### Material shown

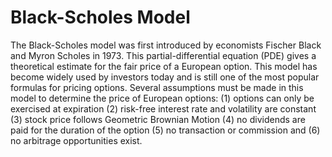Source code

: # Black-Scholes Model
The Black-Scholes model was first introduced by economists Fischer Black and Myron Scholes
in 1973. This partial-differential equation (PDE) gives a theoretical estimate for the fair
price of a European option. This model has become widely used by investors today and is still
one of the most popular formulas for pricing options. Several assumptions must be made in this
model to determine the price of European options:
    (1) options can only be exercised at expiration
    (2) risk-free interest rate and volatility are constant
    (3) stock price follows Geometric Brownian Motion
    (4) no dividends are paid for the duration of the option
    (5) no transaction or commission and
    (6) no arbitrage opportunities exist.

    

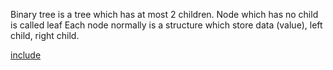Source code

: Binary tree is a tree which has at most 2 children. Node which has no child is called leaf
Each node normally is a structure which store data (value), left child, right child.

[include](../sample-code/binary-search-tree.js)
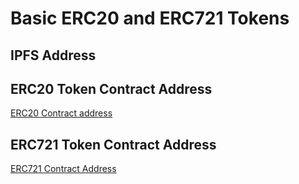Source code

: # Basic ERC20 and ERC721 Tokens

## IPFS Address

## ERC20 Token Contract Address
[ERC20 Contract address](https://rinkeby.etherscan.io/address/0x73691fbbc5700D9e154713690D0dA96b51eC9d8E)

## ERC721 Token Contract Address
[ERC721 Contract Address](https://rinkeby.etherscan.io/address/0xDCCF5644c0f47DbE4ef632a53De456d9F4d1F598)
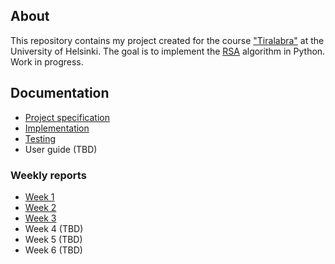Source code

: ## About

This repository contains my project created for the course ["Tiralabra"](https://tiralabra.github.io/2022_p1/index) at the University of Helsinki. The goal is to implement the [RSA](https://en.wikipedia.org/wiki/RSA_(cryptosystem)) algorithm in Python. Work in progress.

## Documentation

- [Project specification](documentation/specification.md)
- [Implementation](documentation/implementation.md)
- [Testing](documentation/testing.md)
- User guide (TBD)

### Weekly reports

- [Week 1](documentation/reports/week1.md)
- [Week 2](documentation/reports/week2.md)
- [Week 3](documentation/reports/week3.md)
- Week 4 (TBD)
- Week 5 (TBD)
- Week 6 (TBD)
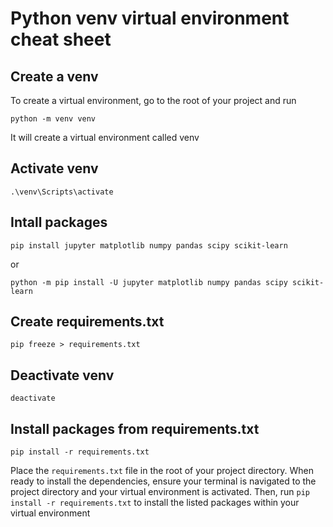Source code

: # Python venv virtual environment cheat sheet
## Create a venv
To create a virtual environment, go to the root of your project and run

``python -m venv venv``

It will create a virtual environment called venv

## Activate venv
``.\venv\Scripts\activate``

## Intall packages
``pip install jupyter matplotlib numpy pandas scipy scikit-learn``

or

``python -m pip install -U jupyter matplotlib numpy pandas scipy scikit-learn``

## Create requirements.txt
``pip freeze > requirements.txt``

## Deactivate venv
``deactivate``

## Install packages from requirements.txt
``pip install -r requirements.txt``

Place the ``requirements.txt`` file in the root of your project directory. When ready to install the dependencies, ensure your terminal is navigated to the project directory and your virtual environment is activated. Then, run ``pip install -r requirements.txt`` to install the listed packages within your virtual environment
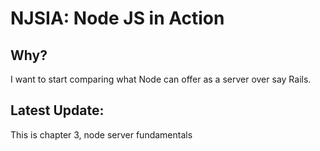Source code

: # NJSIA: Node JS in Action

## Why?
I want to start comparing what Node can offer as a server over say Rails.

## Latest Update:
This is chapter 3, node server fundamentals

### Exercise description
Would you write out all of the records exactly, omitting the pictures?

### Task solution
Source code

: # Black-Scholes Model
The Black-Scholes model was first introduced by economists Fischer Black and Myron Scholes
in 1973. This partial-differential equation (PDE) gives a theoretical estimate for the fair
price of a European option. This model has become widely used by investors today and is still
one of the most popular formulas for pricing options. Several assumptions must be made in this
model to determine the price of European options:
    (1) options can only be exercised at expiration
    (2) risk-free interest rate and volatility are constant
    (3) stock price follows Geometric Brownian Motion
    (4) no dividends are paid for the duration of the option
    (5) no transaction or commission and
    (6) no arbitrage opportunities exist.

    

Source code

: Binary tree is a tree which has at most 2 children. Node which has no child is called leaf
Each node normally is a structure which store data (value), left child, right child.

[include](../sample-code/binary-search-tree.js)
Source code

: # Basic ERC20 and ERC721 Tokens

## IPFS Address

## ERC20 Token Contract Address
[ERC20 Contract address](https://rinkeby.etherscan.io/address/0x73691fbbc5700D9e154713690D0dA96b51eC9d8E)

## ERC721 Token Contract Address
[ERC721 Contract Address](https://rinkeby.etherscan.io/address/0xDCCF5644c0f47DbE4ef632a53De456d9F4d1F598)
Source code

: ## About

This repository contains my project created for the course ["Tiralabra"](https://tiralabra.github.io/2022_p1/index) at the University of Helsinki. The goal is to implement the [RSA](https://en.wikipedia.org/wiki/RSA_(cryptosystem)) algorithm in Python. Work in progress.

## Documentation

- [Project specification](documentation/specification.md)
- [Implementation](documentation/implementation.md)
- [Testing](documentation/testing.md)
- User guide (TBD)

### Weekly reports

- [Week 1](documentation/reports/week1.md)
- [Week 2](documentation/reports/week2.md)
- [Week 3](documentation/reports/week3.md)
- Week 4 (TBD)
- Week 5 (TBD)
- Week 6 (TBD)
Source code

: # Python venv virtual environment cheat sheet
## Create a venv
To create a virtual environment, go to the root of your project and run

``python -m venv venv``

It will create a virtual environment called venv

## Activate venv
``.\venv\Scripts\activate``

## Intall packages
``pip install jupyter matplotlib numpy pandas scipy scikit-learn``

or

``python -m pip install -U jupyter matplotlib numpy pandas scipy scikit-learn``

## Create requirements.txt
``pip freeze > requirements.txt``

## Deactivate venv
``deactivate``

## Install packages from requirements.txt
``pip install -r requirements.txt``

Place the ``requirements.txt`` file in the root of your project directory. When ready to install the dependencies, ensure your terminal is navigated to the project directory and your virtual environment is activated. Then, run ``pip install -r requirements.txt`` to install the listed packages within your virtual environment
Source code

: # NJSIA: Node JS in Action

## Why?
I want to start comparing what Node can offer as a server over say Rails.

## Latest Update:
This is chapter 3, node server fundamentals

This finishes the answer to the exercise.